Die Voraussetzungen für die Anordnung des selbständigen Verfalls (§ 29 a Abs. 2, Abs. 4 OWiG) sind gegeben: Es liegt zunächst eine mit Geldbuße bedrohte Handlung vor (§§ 24 StVG, 69 a Abs. 3 Nr. 2, 32 Abs. 2 StVZO). Die Anordnung des Verfalls gegenüber der Betroffenen ist auch berechtigt, weil der Transport für die Verfallsbeteiligte durchgeführt worden ist. Sodann ist es rechtlich zutreffend, dass das Amtsgericht auf der Grundlage des Bruttoprinzips das Entgelt, das die Verfallsbeteiligte für den Transport vereinnahmt hat, als erlangt im Sinne des § 29 a Abs. 2 OWiG angesehen hat (vgl. OLG Celle, Beschluss vom 30.08.2011, 322 SsBs 175/11, Rdnr. 5 ff.; juris). Das Amtsgericht hat auch in zutreffender Weise klargestellt, dass es sich bei der Anordnung des selbständigen Verfalls um eine Ermessensentscheidung handelt und welche Erwägungen in diese eingestellt wurden (vgl. dazu Senatsbeschlüsse vom 08.02.2013, Ss (OWi) 18/13 und vom 18.03.2013, Ss (OWi) 65/13; jeweils nicht veröffentlicht).

2. Allerdings reichen die vom Amtsgericht Braunschweig getroffenen Feststellungen nicht aus, um die Schätzung eines Transportentgeltes in Höhe von 1.361,44 € und folglich auch die Höhe des durch Ermessen davon reduzierten Verfallsbetrages in Höhe von 900,- € in nachvollziehbarer Weise zu belegen.

Zur Verfahrensvereinfachung räumt § 29a Abs. 3 OWiG dem Tatrichter allerdings ausdrücklich die Möglichkeit ein, den dem Verfall unterliegenden Betrag zu schätzen.
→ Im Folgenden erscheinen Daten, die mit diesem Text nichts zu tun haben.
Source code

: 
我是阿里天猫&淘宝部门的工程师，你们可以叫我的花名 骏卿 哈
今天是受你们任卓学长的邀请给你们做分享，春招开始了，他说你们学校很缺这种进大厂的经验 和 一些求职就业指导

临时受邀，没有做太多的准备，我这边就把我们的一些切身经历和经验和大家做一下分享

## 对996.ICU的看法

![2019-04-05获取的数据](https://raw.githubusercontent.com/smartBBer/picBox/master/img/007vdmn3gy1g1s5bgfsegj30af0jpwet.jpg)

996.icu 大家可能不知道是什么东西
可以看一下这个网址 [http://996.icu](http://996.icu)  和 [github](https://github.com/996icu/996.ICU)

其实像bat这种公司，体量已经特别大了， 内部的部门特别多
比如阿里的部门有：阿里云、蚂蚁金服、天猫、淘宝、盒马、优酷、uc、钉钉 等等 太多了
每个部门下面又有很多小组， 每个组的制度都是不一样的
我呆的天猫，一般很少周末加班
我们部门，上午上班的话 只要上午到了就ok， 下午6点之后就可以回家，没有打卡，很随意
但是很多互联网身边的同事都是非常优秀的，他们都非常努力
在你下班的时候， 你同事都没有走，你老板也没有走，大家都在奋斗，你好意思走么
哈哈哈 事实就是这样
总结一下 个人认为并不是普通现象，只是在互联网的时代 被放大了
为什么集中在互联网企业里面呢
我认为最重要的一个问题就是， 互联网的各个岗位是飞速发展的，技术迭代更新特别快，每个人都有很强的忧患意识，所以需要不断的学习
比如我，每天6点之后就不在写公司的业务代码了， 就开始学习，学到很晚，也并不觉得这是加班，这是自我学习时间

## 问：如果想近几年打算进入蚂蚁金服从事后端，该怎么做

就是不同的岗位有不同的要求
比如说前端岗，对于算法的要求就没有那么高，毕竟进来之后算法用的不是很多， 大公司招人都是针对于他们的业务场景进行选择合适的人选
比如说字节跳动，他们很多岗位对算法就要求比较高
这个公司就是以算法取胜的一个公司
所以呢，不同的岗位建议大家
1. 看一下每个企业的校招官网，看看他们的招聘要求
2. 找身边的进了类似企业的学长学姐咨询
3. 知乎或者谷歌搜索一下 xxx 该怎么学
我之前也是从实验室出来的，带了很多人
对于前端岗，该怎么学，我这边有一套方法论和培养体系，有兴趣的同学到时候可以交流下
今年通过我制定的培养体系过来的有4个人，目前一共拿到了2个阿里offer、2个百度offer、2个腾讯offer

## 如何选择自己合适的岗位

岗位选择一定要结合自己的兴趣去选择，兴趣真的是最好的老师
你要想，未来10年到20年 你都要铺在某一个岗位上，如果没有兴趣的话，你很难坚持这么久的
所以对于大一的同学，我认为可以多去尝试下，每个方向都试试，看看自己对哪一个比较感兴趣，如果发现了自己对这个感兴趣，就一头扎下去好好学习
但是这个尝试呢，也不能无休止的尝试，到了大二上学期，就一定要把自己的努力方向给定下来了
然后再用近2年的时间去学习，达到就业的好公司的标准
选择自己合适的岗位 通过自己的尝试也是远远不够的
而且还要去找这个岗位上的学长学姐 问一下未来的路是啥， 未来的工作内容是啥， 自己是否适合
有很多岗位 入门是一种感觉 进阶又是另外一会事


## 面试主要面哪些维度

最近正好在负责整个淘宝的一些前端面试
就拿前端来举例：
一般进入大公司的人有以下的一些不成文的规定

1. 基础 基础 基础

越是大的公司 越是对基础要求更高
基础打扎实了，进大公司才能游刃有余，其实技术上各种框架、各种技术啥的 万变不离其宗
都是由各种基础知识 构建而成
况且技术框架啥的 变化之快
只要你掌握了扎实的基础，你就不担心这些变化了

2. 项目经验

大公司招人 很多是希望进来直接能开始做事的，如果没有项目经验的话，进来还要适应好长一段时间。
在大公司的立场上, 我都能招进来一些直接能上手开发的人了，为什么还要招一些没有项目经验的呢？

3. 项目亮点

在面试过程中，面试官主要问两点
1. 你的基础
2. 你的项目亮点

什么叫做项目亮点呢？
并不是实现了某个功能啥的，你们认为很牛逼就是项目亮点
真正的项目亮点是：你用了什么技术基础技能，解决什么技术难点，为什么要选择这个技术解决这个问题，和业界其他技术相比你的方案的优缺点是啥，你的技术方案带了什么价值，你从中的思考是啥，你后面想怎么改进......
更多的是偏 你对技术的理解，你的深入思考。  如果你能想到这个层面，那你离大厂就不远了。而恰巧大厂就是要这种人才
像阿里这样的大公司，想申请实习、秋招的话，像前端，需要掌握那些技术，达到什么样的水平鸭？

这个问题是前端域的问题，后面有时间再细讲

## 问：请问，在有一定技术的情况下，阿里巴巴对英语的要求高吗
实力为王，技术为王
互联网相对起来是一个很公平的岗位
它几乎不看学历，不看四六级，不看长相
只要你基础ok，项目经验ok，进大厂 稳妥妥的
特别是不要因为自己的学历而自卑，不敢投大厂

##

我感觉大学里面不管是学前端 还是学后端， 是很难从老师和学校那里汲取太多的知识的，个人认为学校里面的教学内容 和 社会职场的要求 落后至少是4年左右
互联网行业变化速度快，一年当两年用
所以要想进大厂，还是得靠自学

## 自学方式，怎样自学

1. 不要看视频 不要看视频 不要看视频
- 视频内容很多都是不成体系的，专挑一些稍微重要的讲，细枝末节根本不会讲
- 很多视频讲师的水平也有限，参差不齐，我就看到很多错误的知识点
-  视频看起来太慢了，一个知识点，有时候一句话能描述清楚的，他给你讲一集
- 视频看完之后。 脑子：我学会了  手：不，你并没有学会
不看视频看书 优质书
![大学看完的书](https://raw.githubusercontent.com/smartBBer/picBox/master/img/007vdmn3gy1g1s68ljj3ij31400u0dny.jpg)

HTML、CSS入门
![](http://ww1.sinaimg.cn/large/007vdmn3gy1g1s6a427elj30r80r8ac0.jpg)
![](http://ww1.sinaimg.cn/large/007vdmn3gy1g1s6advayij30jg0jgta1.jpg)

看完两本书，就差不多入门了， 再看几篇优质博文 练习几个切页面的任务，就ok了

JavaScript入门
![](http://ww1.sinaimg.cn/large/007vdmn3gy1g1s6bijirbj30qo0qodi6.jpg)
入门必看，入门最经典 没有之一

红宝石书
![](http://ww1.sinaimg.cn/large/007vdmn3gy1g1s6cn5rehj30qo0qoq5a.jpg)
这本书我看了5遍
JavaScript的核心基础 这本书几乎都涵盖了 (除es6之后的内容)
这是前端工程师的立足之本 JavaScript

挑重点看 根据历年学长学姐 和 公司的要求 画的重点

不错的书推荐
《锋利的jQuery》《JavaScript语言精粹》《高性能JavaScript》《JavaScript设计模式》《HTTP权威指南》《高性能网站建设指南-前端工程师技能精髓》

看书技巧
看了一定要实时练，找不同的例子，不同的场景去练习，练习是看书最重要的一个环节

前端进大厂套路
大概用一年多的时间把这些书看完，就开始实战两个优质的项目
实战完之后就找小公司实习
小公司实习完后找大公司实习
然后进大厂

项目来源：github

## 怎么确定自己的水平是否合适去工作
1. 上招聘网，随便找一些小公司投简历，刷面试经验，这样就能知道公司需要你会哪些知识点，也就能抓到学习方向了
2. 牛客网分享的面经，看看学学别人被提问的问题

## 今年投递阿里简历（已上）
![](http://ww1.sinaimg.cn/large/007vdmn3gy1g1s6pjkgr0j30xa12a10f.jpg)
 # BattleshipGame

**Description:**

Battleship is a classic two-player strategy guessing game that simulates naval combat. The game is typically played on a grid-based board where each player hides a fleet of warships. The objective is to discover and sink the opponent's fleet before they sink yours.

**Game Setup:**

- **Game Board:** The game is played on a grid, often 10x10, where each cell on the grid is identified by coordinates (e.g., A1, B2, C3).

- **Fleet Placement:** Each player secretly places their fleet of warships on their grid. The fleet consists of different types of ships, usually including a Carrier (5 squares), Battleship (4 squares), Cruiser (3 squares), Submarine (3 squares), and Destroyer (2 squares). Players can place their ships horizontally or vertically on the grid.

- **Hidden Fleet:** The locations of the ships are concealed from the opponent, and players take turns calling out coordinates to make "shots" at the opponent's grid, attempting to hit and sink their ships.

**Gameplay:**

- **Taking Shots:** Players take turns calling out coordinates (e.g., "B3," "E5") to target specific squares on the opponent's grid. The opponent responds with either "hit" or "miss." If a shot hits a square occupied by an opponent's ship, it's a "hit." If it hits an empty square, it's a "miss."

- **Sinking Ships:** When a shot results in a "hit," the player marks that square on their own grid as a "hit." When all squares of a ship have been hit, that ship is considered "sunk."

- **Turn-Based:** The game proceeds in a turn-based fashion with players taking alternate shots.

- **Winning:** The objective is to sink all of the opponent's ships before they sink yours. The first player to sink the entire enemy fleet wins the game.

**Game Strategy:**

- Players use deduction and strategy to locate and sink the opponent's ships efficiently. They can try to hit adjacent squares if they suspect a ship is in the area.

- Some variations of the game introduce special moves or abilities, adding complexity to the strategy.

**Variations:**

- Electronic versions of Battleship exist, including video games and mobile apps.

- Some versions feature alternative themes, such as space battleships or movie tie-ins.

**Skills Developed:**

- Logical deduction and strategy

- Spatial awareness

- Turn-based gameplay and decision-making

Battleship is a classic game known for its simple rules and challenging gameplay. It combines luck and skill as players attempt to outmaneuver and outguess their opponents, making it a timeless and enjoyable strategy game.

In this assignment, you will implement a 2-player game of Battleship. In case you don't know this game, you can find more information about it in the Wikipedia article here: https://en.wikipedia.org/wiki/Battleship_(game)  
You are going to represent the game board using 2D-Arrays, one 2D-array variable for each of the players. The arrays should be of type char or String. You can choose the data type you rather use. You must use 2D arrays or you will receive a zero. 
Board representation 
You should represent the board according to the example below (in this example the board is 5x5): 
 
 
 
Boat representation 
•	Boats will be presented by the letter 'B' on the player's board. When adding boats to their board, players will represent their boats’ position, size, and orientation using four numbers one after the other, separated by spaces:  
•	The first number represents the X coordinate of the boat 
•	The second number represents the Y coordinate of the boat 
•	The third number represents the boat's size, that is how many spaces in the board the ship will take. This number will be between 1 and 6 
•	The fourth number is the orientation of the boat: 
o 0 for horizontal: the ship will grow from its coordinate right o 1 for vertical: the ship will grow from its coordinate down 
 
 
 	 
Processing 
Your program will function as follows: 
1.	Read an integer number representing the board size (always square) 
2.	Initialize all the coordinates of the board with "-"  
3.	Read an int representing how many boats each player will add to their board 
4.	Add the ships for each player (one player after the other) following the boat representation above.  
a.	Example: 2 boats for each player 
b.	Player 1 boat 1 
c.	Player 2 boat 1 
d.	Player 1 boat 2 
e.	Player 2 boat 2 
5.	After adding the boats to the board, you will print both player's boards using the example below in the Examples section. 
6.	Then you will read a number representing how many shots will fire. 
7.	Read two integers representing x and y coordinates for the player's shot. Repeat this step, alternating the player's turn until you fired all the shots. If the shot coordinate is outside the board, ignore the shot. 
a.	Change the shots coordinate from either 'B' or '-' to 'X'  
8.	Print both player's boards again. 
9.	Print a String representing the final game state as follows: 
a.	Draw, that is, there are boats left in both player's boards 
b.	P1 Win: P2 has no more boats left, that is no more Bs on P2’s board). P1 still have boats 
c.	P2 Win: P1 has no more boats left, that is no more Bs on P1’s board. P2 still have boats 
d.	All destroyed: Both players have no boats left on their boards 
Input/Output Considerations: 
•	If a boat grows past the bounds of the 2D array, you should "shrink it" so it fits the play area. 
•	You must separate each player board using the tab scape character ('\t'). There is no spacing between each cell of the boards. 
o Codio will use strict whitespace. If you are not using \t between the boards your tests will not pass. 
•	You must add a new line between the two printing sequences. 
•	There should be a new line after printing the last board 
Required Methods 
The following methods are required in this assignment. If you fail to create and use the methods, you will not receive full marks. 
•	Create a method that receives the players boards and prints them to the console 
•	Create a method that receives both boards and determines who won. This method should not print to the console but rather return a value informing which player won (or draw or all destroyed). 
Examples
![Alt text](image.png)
Dabei ist unter Schätzung zu verstehen, dass sich der Richter unter Befreiung vom Strengbeweis nach § 244 StPO, ggf. unter Hinzuziehung eines Sachverständigen, mit einer vermutlichen Wertannahme begnügen kann (vgl. Fischer, StGB 60. Aufl., Rdnr. 5 zu § 73b). Geschätzt werden dürfen dabei der Umfang des Erlangten sowie der Wert des erlangten Gegenstandes (vgl. Mitsch in Karlsruher Kommentar zum OWiG, 3. Aufl., Rdnr. 47 zu § 29a).

Das Amtsgericht beruft sich im vorl...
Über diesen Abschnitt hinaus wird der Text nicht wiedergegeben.